→ **What to produce**
For the records below, print the lines from the line with "- Set up 1Password" through the line with "need the files.*" exactly as written; include both end lines and exclude the rest.

→ **Given entries**
________________________
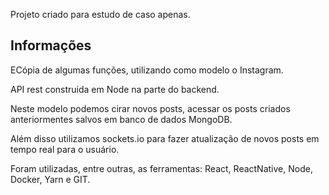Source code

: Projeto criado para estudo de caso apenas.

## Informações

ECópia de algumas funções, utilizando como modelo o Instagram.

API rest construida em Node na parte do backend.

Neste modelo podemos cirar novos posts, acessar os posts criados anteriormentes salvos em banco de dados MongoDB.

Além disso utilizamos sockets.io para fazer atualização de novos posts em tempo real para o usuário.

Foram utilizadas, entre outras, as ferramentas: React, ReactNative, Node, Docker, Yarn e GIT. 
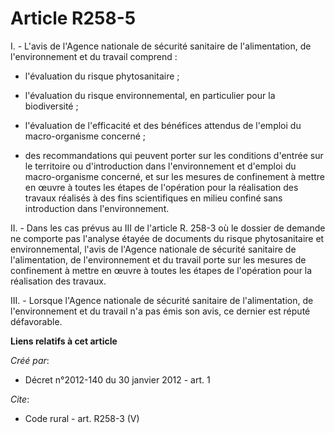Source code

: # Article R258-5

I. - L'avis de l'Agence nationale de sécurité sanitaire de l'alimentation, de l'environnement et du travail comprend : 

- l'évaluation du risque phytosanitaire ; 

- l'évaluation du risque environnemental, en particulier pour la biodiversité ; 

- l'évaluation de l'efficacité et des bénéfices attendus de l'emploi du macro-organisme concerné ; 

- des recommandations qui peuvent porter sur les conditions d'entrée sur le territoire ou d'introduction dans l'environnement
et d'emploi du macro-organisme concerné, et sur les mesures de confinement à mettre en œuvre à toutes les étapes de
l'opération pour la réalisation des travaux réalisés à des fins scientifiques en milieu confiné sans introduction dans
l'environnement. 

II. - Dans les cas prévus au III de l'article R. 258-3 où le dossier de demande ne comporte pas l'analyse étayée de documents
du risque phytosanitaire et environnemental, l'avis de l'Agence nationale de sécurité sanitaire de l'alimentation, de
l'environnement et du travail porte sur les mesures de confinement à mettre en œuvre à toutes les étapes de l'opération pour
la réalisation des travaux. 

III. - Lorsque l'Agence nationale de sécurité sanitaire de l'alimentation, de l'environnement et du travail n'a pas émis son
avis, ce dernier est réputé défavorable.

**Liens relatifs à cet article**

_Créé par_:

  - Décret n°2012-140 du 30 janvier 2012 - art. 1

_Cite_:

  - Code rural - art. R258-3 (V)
________________________
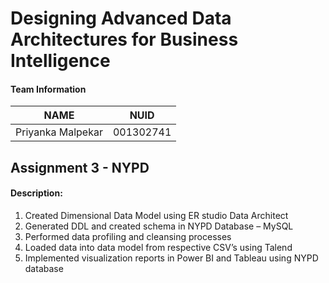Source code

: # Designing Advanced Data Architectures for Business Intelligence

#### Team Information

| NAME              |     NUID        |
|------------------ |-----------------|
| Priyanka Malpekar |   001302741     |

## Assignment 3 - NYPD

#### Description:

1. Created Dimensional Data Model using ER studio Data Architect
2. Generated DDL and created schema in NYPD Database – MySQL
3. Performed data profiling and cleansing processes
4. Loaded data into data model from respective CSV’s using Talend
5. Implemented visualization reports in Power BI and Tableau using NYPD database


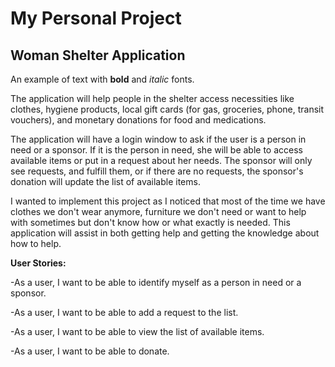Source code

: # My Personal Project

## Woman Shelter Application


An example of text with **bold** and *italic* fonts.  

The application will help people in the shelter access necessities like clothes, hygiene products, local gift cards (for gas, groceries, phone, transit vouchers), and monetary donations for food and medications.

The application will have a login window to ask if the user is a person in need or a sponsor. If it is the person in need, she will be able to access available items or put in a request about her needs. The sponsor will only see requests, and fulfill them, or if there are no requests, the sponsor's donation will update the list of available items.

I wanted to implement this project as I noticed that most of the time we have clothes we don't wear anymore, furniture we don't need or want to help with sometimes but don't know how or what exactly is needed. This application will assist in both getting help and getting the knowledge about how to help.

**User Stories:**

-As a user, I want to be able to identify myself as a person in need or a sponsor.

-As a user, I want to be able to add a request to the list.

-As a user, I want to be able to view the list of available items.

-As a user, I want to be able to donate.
________________________
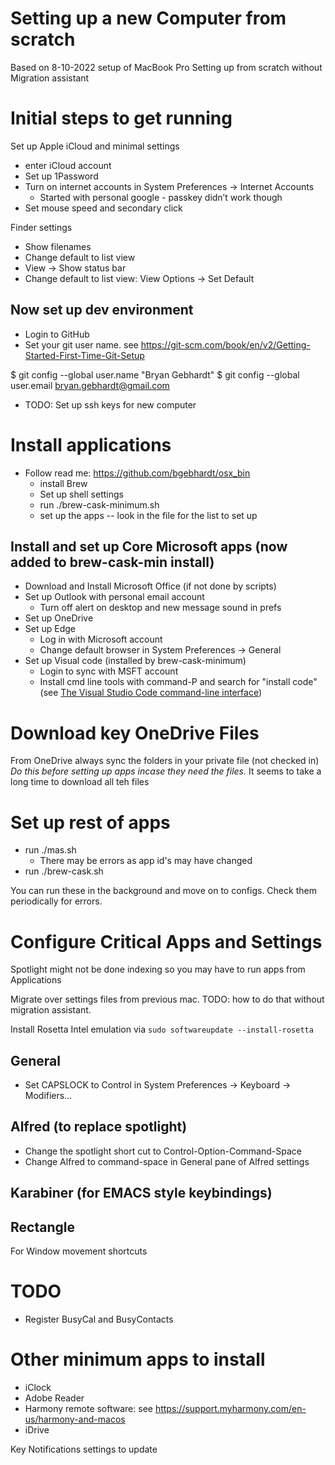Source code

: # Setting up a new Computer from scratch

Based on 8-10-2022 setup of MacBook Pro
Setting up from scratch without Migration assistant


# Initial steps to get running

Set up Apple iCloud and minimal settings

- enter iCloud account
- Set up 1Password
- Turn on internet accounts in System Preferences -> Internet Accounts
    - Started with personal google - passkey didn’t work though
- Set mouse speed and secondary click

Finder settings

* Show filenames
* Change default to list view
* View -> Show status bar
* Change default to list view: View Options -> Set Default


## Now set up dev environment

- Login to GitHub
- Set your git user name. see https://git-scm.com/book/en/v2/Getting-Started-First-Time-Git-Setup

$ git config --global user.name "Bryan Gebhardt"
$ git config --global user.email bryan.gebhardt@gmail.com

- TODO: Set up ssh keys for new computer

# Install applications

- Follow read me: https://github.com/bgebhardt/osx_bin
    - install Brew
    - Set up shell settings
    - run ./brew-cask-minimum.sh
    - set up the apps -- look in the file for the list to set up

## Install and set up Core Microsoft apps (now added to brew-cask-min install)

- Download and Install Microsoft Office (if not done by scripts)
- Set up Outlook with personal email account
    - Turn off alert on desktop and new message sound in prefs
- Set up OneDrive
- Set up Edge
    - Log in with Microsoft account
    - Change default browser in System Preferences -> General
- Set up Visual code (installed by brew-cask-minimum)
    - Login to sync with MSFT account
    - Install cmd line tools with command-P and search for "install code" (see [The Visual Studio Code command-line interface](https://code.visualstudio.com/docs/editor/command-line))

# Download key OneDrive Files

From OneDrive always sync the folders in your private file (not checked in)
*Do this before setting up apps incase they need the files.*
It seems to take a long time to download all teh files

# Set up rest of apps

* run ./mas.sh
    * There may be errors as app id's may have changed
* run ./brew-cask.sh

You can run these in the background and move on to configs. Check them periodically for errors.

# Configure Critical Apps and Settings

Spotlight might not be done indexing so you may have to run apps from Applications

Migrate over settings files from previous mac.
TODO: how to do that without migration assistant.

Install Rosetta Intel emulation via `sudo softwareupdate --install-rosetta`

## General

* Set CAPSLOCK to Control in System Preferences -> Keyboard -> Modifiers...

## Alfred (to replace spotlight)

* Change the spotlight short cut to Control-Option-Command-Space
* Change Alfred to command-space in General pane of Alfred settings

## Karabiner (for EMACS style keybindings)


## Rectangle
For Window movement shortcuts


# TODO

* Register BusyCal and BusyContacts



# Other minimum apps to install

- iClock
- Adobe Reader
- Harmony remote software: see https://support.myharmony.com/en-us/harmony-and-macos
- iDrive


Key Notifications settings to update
________________________
→ **Answer for this exercise**
- Set up 1Password
- Turn on internet accounts in System Preferences -> Internet Accounts
    - Started with personal google - passkey didn’t work though
- Set mouse speed and secondary click

Finder settings

* Show filenames
* Change default to list view
* View -> Show status bar
* Change default to list view: View Options -> Set Default


## Now set up dev environment

- Login to GitHub
- Set your git user name. see https://git-scm.com/book/en/v2/Getting-Started-First-Time-Git-Setup

$ git config --global user.name "Bryan Gebhardt"
$ git config --global user.email bryan.gebhardt@gmail.com

- TODO: Set up ssh keys for new computer

# Install applications

- Follow read me: https://github.com/bgebhardt/osx_bin
    - install Brew
    - Set up shell settings
    - run ./brew-cask-minimum.sh
    - set up the apps -- look in the file for the list to set up

## Install and set up Core Microsoft apps (now added to brew-cask-min install)

- Download and Install Microsoft Office (if not done by scripts)
- Set up Outlook with personal email account
    - Turn off alert on desktop and new message sound in prefs
- Set up OneDrive
- Set up Edge
    - Log in with Microsoft account
    - Change default browser in System Preferences -> General
- Set up Visual code (installed by brew-cask-minimum)
    - Login to sync with MSFT account
    - Install cmd line tools with command-P and search for "install code" (see [The Visual Studio Code command-line interface](https://code.visualstudio.com/docs/editor/command-line))

# Download key OneDrive Files

From OneDrive always sync the folders in your private file (not checked in)
*Do this before setting up apps incase they need the files.*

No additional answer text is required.